**INFORMATION GIVEN:**
_____

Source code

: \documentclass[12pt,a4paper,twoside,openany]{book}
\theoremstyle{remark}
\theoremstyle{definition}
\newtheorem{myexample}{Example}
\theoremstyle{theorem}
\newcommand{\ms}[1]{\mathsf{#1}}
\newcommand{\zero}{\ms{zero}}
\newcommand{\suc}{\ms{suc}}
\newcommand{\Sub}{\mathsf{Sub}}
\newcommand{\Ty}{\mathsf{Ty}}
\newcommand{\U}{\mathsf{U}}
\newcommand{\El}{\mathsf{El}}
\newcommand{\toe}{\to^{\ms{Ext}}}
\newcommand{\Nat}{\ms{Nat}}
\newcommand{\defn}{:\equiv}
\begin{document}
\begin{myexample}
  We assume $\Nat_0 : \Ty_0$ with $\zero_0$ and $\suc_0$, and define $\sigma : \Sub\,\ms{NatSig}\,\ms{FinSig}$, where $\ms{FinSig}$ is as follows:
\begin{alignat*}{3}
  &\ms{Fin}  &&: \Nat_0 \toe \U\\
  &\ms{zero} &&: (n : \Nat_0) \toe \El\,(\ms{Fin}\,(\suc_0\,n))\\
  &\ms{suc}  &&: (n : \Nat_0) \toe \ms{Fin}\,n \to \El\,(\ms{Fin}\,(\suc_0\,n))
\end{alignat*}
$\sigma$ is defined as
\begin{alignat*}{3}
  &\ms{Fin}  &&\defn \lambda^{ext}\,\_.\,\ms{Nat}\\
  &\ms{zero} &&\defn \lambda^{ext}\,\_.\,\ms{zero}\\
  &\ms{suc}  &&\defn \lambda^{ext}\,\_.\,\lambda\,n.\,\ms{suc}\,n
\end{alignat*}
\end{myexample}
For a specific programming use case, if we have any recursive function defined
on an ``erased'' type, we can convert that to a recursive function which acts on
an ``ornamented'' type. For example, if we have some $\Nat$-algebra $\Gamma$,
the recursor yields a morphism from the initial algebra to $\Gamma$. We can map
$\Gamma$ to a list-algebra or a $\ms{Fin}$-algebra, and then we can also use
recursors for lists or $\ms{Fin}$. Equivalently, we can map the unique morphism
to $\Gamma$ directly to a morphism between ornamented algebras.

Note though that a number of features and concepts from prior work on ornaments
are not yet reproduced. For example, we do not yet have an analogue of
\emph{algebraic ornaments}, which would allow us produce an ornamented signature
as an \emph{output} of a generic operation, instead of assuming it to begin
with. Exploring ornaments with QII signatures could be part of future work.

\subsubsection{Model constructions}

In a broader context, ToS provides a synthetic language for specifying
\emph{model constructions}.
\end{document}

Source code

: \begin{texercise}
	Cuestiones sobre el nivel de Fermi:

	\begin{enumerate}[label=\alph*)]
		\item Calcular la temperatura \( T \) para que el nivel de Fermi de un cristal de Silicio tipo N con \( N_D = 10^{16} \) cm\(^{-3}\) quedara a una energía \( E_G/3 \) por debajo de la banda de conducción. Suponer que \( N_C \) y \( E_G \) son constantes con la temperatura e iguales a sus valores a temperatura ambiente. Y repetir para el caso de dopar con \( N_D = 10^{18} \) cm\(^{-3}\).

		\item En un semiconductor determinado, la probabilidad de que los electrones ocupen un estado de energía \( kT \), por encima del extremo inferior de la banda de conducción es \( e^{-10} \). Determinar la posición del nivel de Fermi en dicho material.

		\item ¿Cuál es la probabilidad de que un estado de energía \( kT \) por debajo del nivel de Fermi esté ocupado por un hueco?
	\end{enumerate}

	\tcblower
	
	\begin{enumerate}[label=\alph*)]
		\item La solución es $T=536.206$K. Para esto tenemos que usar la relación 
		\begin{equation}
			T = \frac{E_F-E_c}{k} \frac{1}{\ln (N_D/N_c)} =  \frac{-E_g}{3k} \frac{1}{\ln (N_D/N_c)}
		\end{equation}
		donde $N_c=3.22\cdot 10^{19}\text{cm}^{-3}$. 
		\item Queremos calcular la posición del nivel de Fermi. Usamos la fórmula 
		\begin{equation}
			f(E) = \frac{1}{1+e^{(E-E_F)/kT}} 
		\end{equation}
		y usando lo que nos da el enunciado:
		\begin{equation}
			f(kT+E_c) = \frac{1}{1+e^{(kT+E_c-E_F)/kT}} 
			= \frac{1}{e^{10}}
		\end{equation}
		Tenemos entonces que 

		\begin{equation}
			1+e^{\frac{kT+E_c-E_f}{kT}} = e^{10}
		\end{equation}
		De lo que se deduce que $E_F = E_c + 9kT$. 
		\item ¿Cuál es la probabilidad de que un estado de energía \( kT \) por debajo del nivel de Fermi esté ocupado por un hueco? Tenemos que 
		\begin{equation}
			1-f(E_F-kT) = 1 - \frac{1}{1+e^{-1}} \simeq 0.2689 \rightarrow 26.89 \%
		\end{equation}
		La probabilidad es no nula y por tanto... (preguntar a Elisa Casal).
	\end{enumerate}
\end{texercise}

_____

**WHAT THE TASK REQUIRES:** Your answer should consist of the lines from the listing that hold the word "ocupado".

**THE ANSWER:**
		\item ¿Cuál es la probabilidad de que un estado de energía \( kT \) por debajo del nivel de Fermi esté ocupado por un hueco?
		\item ¿Cuál es la probabilidad de que un estado de energía \( kT \) por debajo del nivel de Fermi esté ocupado por un hueco? Tenemos que 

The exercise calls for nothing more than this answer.